We left Paul in the care of head nurse Berdina and a relatively new nurse, Gale Rich. She seemed capable, but seemed to lack empathy for Paul and she just didn’t seem to “fit in”. We planned to dismiss her after the trip. What we did not know was she was having marital troubles, was taking pain medication which made her drowsy and that a previous patient, a young boy, had died while under her care.

 

On the morning of the second day of the conference one of us, I forgot whom, forgot a notebook and I went back to our room to pick it up. While there I saw the message light, on the phone, blinking. The message was to call home. Berdina answered, hysterical, and told me Paul was dead. I don’t know what was more painful, finding out, or having to tell Joan. I must have looked ghostly, because she knew immediately that something was terribly wrong.  We decided to drive home, instead of flying and leaving the car. We found a doctor who gave her a sedative and the long drive home gave us a chance to contemplate the reality of what had happened.

 

Paul died January 25th, the feast day of the conversion of St. Paul.

 

Gale’s story was: The alarm went off at 5:30 AM and she suctioned him, and asked if he was all right and he did not answer. She went back to bed and slept till 7:30 and went in to check him and he was dead. She called Berdina, instead of 911. Berdina rushed to the house and called the authorities and us. (In our absence, Steve took charge of the comings and goings.) 

 

We believe: The alarm went off at 5:30, (it was very loud).She slept thru it, woke up later to find him dead, panicked, and called Berdina, and made up a story.

 

We played Paul’s music at his funeral. It was attended by many whose life he had enriched. The newspaper wrote a nice obituary. (attached).

 

Paul liked all kinds of music, from heavy metal to classical. (The exception is “rap”, or whatever they call it now, which we don’t consider to be music.) when his mother asked, “doesn’t it give you pleasure to have other people enjoy your music?” He replied something like “I play my music for my enjoyment”.

 

You will note that going “ through the years” not much is being said about the eighties.

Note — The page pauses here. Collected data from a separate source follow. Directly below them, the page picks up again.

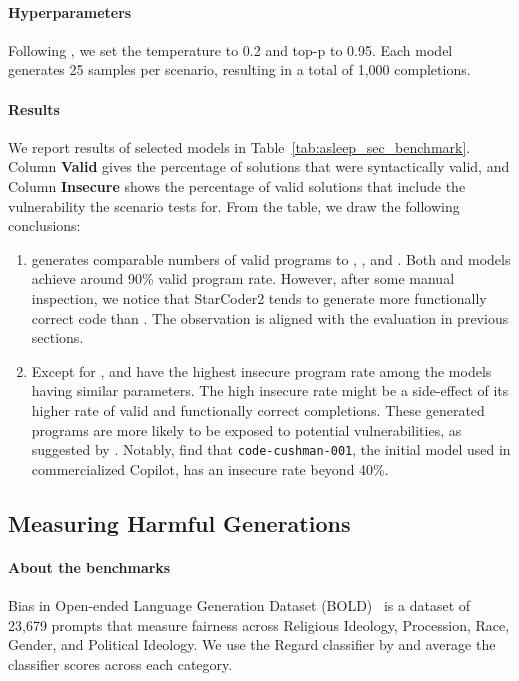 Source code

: \documentclass[10pt]{article} %
\begin{document}
\paragraph{Hyperparameters} Following \cite{li2023starcoder}, we set the temperature to 0.2 and top-p to 0.95. Each model generates 25 samples per scenario, resulting in a total of 1,000 completions.

\paragraph{Results} We report results of selected models in Table~\ref{tab:asleep_sec_benchmark}. Column \textbf{Valid} gives the percentage of solutions that were syntactically valid, and Column \textbf{Insecure} shows the percentage of valid solutions that include the vulnerability the scenario tests for. From the table, we draw the following conclusions:

\begin{enumerate}
    \item \starcodertwo{} generates comparable numbers of valid programs to \starcoderbase{}, \codellama{}, and \deepseekcoder{}. Both \starcoderbase{} and \starcodertwo{} models achieve around 90\% valid program rate. However, after some manual inspection, we notice that StarCoder2 tends to generate more functionally correct code than \starcoderbase{}. The observation is aligned with the evaluation in previous sections.
    \item Except for ,  and  have the highest insecure program rate among the models having similar parameters. The high insecure rate might be a side-effect of its higher rate of valid and functionally correct completions. These generated programs are more likely to be exposed to potential vulnerabilities, as suggested by \cite{bhatt2023purple}. Notably, \cite{li2023starcoder} find that \texttt{code-cushman-001}, the initial model used in commercialized Copilot, has an insecure rate beyond 40\%.
\end{enumerate}

\subsection{Measuring Harmful Generations}

\paragraph{About the benchmarks}
Bias in Open-ended Language Generation Dataset (BOLD)~\citep{bold_2021} is a dataset of 23,679 prompts that measure fairness across Religious Ideology, Procession, Race, Gender, and Political Ideology.
We use the Regard classifier by 
\citet{sheng2019woman} and average the classifier scores across each category.
\end{document}
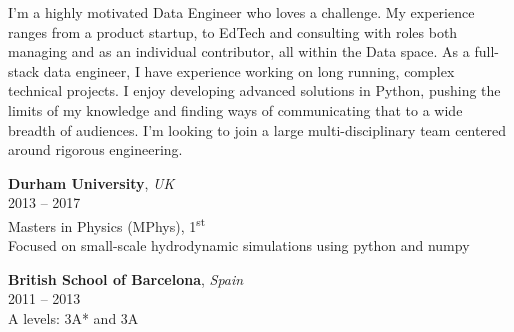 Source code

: \documentclass[a4paper]{limecv}
\begin{document}
  
  \begin{cvSidebar}
   

    \begin{cvContact}
    \end{cvContact}
  
    \begin{cvProfile}
      \begin{flushleft}
      I'm a highly motivated Data Engineer who loves a challenge. My experience ranges from a product startup,
      to EdTech and consulting with roles both managing and as an individual contributor, all within the Data space.
      As a full-stack data engineer, I have experience working on long running, complex technical 
      projects. I enjoy developing advanced solutions in Python, pushing the limits of my knowledge and finding ways of 
      communicating that to a wide breadth of audiences. I'm looking to join a large multi-disciplinary team 
      centered around rigorous engineering.
      \end{flushleft}
    \end{cvProfile}

    \begin{cvEducationSide}
      \begin{flushleft}
      \textbf{Durham University}, \textit{UK}\\
      \vspace{0.1cm}
      2013 -- 2017\\
      \vspace{0.1cm} 
      Masters in Physics (MPhys), 1\textsuperscript{st}\\
      \vspace{0.1cm} 
      Focused on small-scale hydrodynamic simulations using python and numpy

      \vspace{0.3cm} 
      \textbf{British School of Barcelona}, \textit{Spain}\\
      \vspace{0.1cm}
      2011 -- 2013\\
      \vspace{0.1cm}
      A levels: 3A* and 3A
      \end{flushleft}
    \end{cvEducationSide}


\end{cvSidebar}
\end{document}
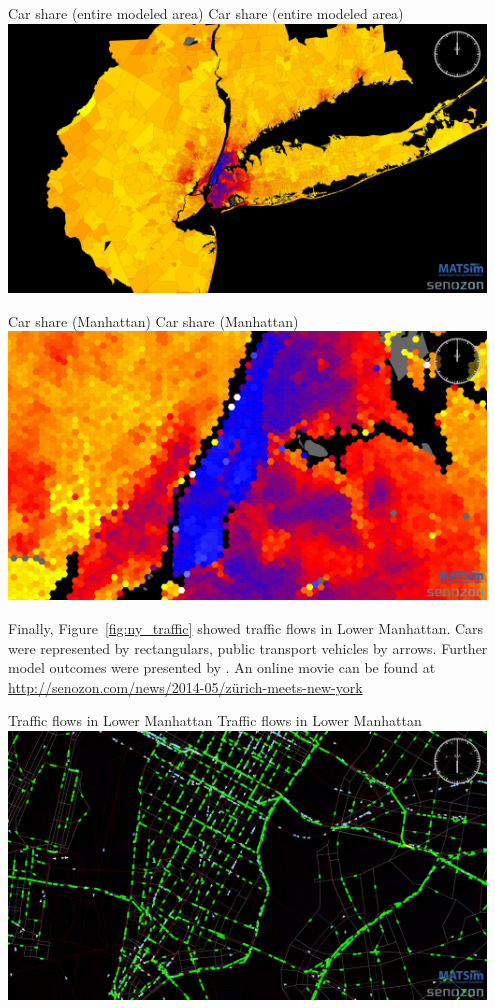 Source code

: \createfigure%
{Car share (entire modeled area)}%
{Car share (entire modeled area)}%
{\label{fig:ny_car_share_full}}%
{\includegraphics[width=0.95\textwidth, angle=0]{./scenarios/figures/ny_carshare_TAZ_full.png}}%
{}

\createfigure%
{Car share (Manhattan)}%
{Car share (Manhattan)}%
{\label{fig:ny_car_share_gross}}%
{\includegraphics[width=0.95\textwidth, angle=0]{./scenarios/figures/ny_carshare_gross.png}}%
{}

Finally, Figure~\ref{fig:ny_traffic} showed traffic flows in Lower Manhattan. Cars were represented by rectangulars, public transport vehicles by arrows. Further model outcomes were presented by \citet[][]{Balmer_unpub_ZMNY_2014}. An online movie can be found at \url{http://senozon.com/news/2014-05/zürich-meets-new-york}

\createfigure%
{Traffic flows in Lower Manhattan}%
{Traffic flows in Lower Manhattan}%
{\label{fig:ny_traffic}}%
{\includegraphics[width=0.95\textwidth, angle=0]{./scenarios/figures/ny_traffic.png}}%
{}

While Paul kept us abreast of music during this time, we were so busy with Paul we missed out on history, politics and entertainment of the times. The eighties were a blank spot in our memories. On the other hand, taking care of Paul gave us a sense of purpose and accomplishment that more than made up for whatever we missed. To paraphrase the quote a parent of twin adult sons with Muscular dystrophy, “Taking care of him wasn’t a task or a responsibility, it was a privilege”. As the song says, he was the wind beneath our wings.